= Exercise description =
Which lines of the records below contain the word "learn"? Show each one.

= Entries supplied =

....................

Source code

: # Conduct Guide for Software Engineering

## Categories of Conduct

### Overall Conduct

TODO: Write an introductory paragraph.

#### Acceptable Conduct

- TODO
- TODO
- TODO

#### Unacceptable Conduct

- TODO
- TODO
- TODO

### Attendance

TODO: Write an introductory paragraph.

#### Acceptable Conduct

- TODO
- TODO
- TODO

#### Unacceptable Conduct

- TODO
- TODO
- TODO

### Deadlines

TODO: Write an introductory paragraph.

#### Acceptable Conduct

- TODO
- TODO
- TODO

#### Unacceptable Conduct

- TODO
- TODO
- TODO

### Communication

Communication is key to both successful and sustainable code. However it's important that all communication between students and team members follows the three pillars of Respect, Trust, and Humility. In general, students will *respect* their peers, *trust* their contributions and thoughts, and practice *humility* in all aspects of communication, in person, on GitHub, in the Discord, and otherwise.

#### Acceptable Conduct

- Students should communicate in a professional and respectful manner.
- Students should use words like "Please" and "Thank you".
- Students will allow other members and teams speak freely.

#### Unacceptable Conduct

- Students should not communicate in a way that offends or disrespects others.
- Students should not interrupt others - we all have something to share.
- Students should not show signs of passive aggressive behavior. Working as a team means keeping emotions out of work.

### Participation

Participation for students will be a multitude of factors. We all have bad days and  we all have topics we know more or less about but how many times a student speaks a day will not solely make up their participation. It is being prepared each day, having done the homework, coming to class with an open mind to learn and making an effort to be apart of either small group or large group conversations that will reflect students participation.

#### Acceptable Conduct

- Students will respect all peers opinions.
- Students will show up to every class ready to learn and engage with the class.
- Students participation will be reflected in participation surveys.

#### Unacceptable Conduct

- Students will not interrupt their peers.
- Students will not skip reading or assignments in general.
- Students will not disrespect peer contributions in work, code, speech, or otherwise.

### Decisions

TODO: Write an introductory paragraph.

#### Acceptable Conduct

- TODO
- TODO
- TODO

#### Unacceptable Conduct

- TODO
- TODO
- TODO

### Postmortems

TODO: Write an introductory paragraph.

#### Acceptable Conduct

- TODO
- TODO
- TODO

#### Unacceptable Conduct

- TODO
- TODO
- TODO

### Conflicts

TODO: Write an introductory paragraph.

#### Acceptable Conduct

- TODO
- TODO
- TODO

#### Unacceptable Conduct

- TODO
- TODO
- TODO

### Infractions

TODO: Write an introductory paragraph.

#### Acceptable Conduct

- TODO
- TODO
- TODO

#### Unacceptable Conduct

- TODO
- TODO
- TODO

....................

= Solution to the problem =
Participation for students will be a multitude of factors. We all have bad days and  we all have topics we know more or less about but how many times a student speaks a day will not solely make up their participation. It is being prepared each day, having done the homework, coming to class with an open mind to learn and making an effort to be apart of either small group or large group conversations that will reflect students participation.
- Students will show up to every class ready to learn and engage with the class.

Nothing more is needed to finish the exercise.